The foot and ankle surgeon will advise you on footwear characteristics that are important for the child with flatfoot.
In some cases, surgery is necessary to relieve the symptoms and improve foot function. The surgical procedure or combination of procedures selected for your child will depend on his or her type of flatfoot and degree of deformity.

Ingrown Toenails

When a toenail is ingrown, it is curved and grows into the skin, usually at the nail borders (the sides of the nail). This “digging in” of the nail irritates the skin, often creating pain, redness, swelling, and warmth in the toe.

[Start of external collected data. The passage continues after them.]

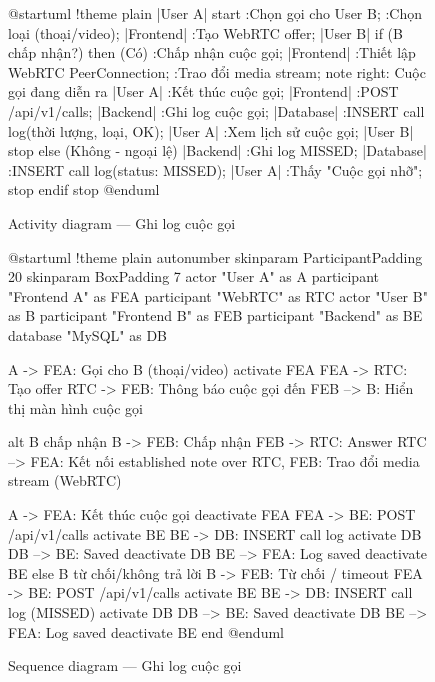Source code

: \documentclass[12pt,a4paper]{report}
\begin{document}
\begin{figure}[H]
    \centering
    \begin{plantuml}
        @startuml
        !theme plain
        |User A|
        start
        :Chọn gọi cho User B;
        :Chọn loại (thoại/video);
        |Frontend|
        :Tạo WebRTC offer;
        |User B|
        if (B chấp nhận?) then (Có)
          :Chấp nhận cuộc gọi;
          |Frontend|
          :Thiết lập WebRTC PeerConnection;
          :Trao đổi media stream;
          note right: Cuộc gọi đang diễn ra
          |User A|
          :Kết thúc cuộc gọi;
          |Frontend|
          :POST /api/v1/calls;
          |Backend|
          :Ghi log cuộc gọi;
          |Database|
          :INSERT call log\n(thời lượng, loại, OK);
          |User A|
          :Xem lịch sử cuộc gọi;
          |User B|
          stop
        else (Không - ngoại lệ)
          |Backend|
          :Ghi log MISSED;
          |Database|
          :INSERT call log\n(status: MISSED);
          |User A|
          :Thấy "Cuộc gọi nhỡ";
          stop
        endif
        stop
        @enduml
    \end{plantuml}
    \caption{Activity diagram --- Ghi log cuộc gọi}
\end{figure}

\begin{figure}[H]
    \centering
    \begin{plantuml}
        @startuml
        !theme plain
        autonumber
        skinparam ParticipantPadding 20
        skinparam BoxPadding 7
        actor "User A" as A
        participant "Frontend A" as FEA
        participant "WebRTC" as RTC
        actor "User B" as B
        participant "Frontend B" as FEB
        participant "Backend" as BE
        database "MySQL" as DB

        A -> FEA: Gọi cho B (thoại/video)
        activate FEA
        FEA -> RTC: Tạo offer
        RTC -> FEB: Thông báo cuộc gọi đến
        FEB --> B: Hiển thị màn hình cuộc gọi

        alt B chấp nhận
          B -> FEB: Chấp nhận
          FEB -> RTC: Answer
          RTC --> FEA: Kết nối established
          note over RTC, FEB: Trao đổi media stream (WebRTC)

          A -> FEA: Kết thúc cuộc gọi
          deactivate FEA
          FEA -> BE: POST /api/v1/calls
          activate BE
          BE -> DB: INSERT call log
          activate DB
          DB --> BE: Saved
          deactivate DB
          BE --> FEA: Log saved
          deactivate BE
        else B từ chối/không trả lời
          B -> FEB: Từ chối / timeout
          FEA -> BE: POST /api/v1/calls
          activate BE
          BE -> DB: INSERT call log (MISSED)
          activate DB
          DB --> BE: Saved
          deactivate DB
          BE --> FEA: Log saved
          deactivate BE
        end
        @enduml
    \end{plantuml}
    \caption{Sequence diagram --- Ghi log cuộc gọi}
\end{figure}
\end{document}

If an ingrown nail causes a break in the skin, bacteria may enter and cause an infection in the area, which is often marked by drainage and a foul odor. However, even if the toe isn’t painful, red, swollen, or warm, a nail that curves downward into the skin can progress to an infection

Treatment

After examining the toe, the foot and ankle surgeon will select the treatment best suited for your child. If an infection is present, an oral antibiotic may be prescribed.

Sometimes a minor surgical procedure, often performed in the office, will ease the pain and remove the offending nail. After applying a local anesthetic, the doctor removes part of the nail’s side border. Some nails may become ingrown again, requiring removal of the nail root.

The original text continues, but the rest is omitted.